Solemn Judgment is limited, and a card with a strong reputation thanks to late 00s/early 10s formats. It’s also seen a lot of play in Goat Format (July 2005), but specifically in Goat Format games played in recent years, as players apply more modern understandings of the game to earlier card pools. And just reading the card, you can see how powerful it is. It can answer nearly anything, and as a counter trap is itself hard to be answered. Paying half your life points is one of those costs that can be onerous, but so long as you have at least 2 life points2 you’ll always be able to pay up.
Despite all this, there’s a growing movement of Solemn Judgment doubters in Edison. This is a format where many decks are great at bursting you for 5-6k life points out of nowhere. That’s a lot, but it’s not lethal, and you can respond and bounce back. Unless, of course, you only have 4000 life points left because of an early Solemn. “How much do life points matter” is one of those eternal questions, both in Yu-Gi-Oh and other games of its genre. Sometimes only the last point counts, sometimes you need to be mindful of every bit of chip damage you accrue. It’s one of those dynamics that keeps things interesting.

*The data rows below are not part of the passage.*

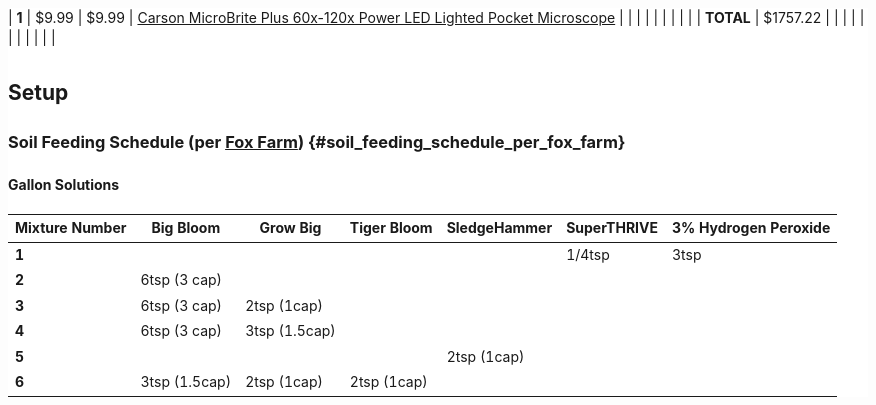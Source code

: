 | **1**        | $9.99          | $9.99          | [Carson MicroBrite Plus 60x-120x Power LED Lighted Pocket Microscope](https://www.amazon.com/gp/product/B00LAX52IQ/ref=ppx_yo_dt_b_asin_title_o05_s00?ie=UTF8&th=1)                                                                                                                                                             |                                                                                                                                                                                                                                          |                                                                                                                                                                                                                                                                                                                                                                                                                                                                                                     |                                                                                                                                                                                                                                                                                                                                                     |                                                                                                                                                                                                                                                           |                                                                                                                                  |                                                                                                                                     |                                                                                                                                                                                                                      |                                                                                                                                              |
| **TOTAL**    | $1757.22       |                |                                                                                                                                                                                                                                                                                                                                 |                                                                                                                                                                                                                                          |                                                                                                                                                                                                                                                                                                                                                                                                                                                                                                     |                                                                                                                                                                                                                                                                                                                                                     |                                                                                                                                                                                                                                                           |                                                                                                                                  |                                                                                                                                     |                                                                                                                                                                                                                      |                                                                                                                                              |
    



## Setup

### Soil Feeding Schedule (per [Fox Farm](https://www.thegrowshow.org/fox-farm-feeding-schedule)) {#soil_feeding_schedule_per_fox_farm}

#### Gallon Solutions

| **Mixture Number** | **Big Bloom** | **Grow Big**  | **Tiger Bloom** | **SledgeHammer** | **SuperTHRIVE** | **3% Hydrogen Peroxide** |
|--------------------|---------------|---------------|-----------------|------------------|-----------------|--------------------------|
| **1**              |               |               |                 |                  | 1/4tsp          | 3tsp                     |
| **2**              | 6tsp (3 cap)  |               |                 |                  |                 |                          |
| **3**              | 6tsp (3 cap)  | 2tsp (1cap)   |                 |                  |                 |                          |
| **4**              | 6tsp (3 cap)  | 3tsp (1.5cap) |                 |                  |                 |                          |
| **5**              |               |               |                 | 2tsp (1cap)      |                 |                          |
| **6**              | 3tsp (1.5cap) | 2tsp (1cap)   | 2tsp (1cap)     |                  |                 |                          |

Our final card for the evening is Starlight Road. When it goes off, it can be backbreaking. Not only did you negate and destroy an opponent’s card, you also get a free Stardust Dragon, a powerful monster in its own right.3 It’s a great answer to powerful cards like Icarus Attack, Gladiator Beast Gyzarus, Black Rose Dragon, or Judgment Dragon. It can also just sit there the whole game doing nothing. There’s a big delta here, and there are some players who chose to avoid Road as a result, or only bring it in from the side deck.